» Data section:
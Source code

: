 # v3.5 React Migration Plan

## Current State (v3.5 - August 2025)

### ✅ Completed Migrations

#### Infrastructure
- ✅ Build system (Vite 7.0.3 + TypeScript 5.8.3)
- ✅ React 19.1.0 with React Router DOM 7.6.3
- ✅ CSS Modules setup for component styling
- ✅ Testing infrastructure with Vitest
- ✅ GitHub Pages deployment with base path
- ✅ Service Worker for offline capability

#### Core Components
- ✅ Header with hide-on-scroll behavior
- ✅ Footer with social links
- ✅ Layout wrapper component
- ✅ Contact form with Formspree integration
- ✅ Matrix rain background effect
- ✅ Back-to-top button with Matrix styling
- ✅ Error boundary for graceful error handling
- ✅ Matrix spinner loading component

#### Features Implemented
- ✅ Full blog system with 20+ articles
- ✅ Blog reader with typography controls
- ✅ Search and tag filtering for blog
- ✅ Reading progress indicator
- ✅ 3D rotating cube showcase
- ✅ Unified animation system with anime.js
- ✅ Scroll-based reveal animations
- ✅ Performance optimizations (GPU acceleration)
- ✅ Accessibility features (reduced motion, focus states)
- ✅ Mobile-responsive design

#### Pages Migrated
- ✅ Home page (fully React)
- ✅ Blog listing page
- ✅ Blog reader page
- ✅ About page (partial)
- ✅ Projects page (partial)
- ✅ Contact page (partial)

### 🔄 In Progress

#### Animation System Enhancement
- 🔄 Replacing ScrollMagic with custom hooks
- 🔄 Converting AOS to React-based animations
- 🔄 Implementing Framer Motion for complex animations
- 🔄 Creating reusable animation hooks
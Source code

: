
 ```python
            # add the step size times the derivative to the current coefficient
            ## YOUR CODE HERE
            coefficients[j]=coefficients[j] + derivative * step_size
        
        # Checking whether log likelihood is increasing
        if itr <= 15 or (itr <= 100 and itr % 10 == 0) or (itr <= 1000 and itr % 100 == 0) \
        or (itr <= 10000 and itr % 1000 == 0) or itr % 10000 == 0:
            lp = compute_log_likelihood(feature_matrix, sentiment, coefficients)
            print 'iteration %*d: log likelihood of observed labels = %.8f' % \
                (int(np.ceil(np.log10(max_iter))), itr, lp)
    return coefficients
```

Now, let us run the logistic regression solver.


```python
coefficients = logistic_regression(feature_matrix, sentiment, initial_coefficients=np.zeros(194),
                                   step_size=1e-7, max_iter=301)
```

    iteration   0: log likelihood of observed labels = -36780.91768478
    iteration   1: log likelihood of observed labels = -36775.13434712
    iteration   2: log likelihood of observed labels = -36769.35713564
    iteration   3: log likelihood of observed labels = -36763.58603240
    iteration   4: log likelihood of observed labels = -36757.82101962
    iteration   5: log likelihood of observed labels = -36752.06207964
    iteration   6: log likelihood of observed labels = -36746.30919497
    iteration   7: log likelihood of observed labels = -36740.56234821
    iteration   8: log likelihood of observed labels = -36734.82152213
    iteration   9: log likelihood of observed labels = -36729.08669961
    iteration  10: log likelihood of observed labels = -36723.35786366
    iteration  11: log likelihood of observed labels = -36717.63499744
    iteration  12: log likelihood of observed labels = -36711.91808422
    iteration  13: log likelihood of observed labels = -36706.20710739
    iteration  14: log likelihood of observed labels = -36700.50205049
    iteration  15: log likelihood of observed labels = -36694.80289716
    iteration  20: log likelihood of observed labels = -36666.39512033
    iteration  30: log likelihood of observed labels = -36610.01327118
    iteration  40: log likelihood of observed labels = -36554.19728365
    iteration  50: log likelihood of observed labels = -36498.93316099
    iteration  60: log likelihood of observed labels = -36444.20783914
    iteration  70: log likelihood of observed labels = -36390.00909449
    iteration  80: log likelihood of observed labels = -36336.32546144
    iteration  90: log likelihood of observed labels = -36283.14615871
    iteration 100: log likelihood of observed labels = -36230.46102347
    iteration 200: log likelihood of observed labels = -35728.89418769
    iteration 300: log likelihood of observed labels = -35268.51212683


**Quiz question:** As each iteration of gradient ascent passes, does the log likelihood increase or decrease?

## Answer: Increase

» About this task:
All lines above from the one holding "labels = -36729.08669961" to the one holding "labels = -36711.91808422", inclusive, are to be copied exactly; no other line is wanted.

» Solved exercise:
    iteration   9: log likelihood of observed labels = -36729.08669961
    iteration  10: log likelihood of observed labels = -36723.35786366
    iteration  11: log likelihood of observed labels = -36717.63499744
    iteration  12: log likelihood of observed labels = -36711.91808422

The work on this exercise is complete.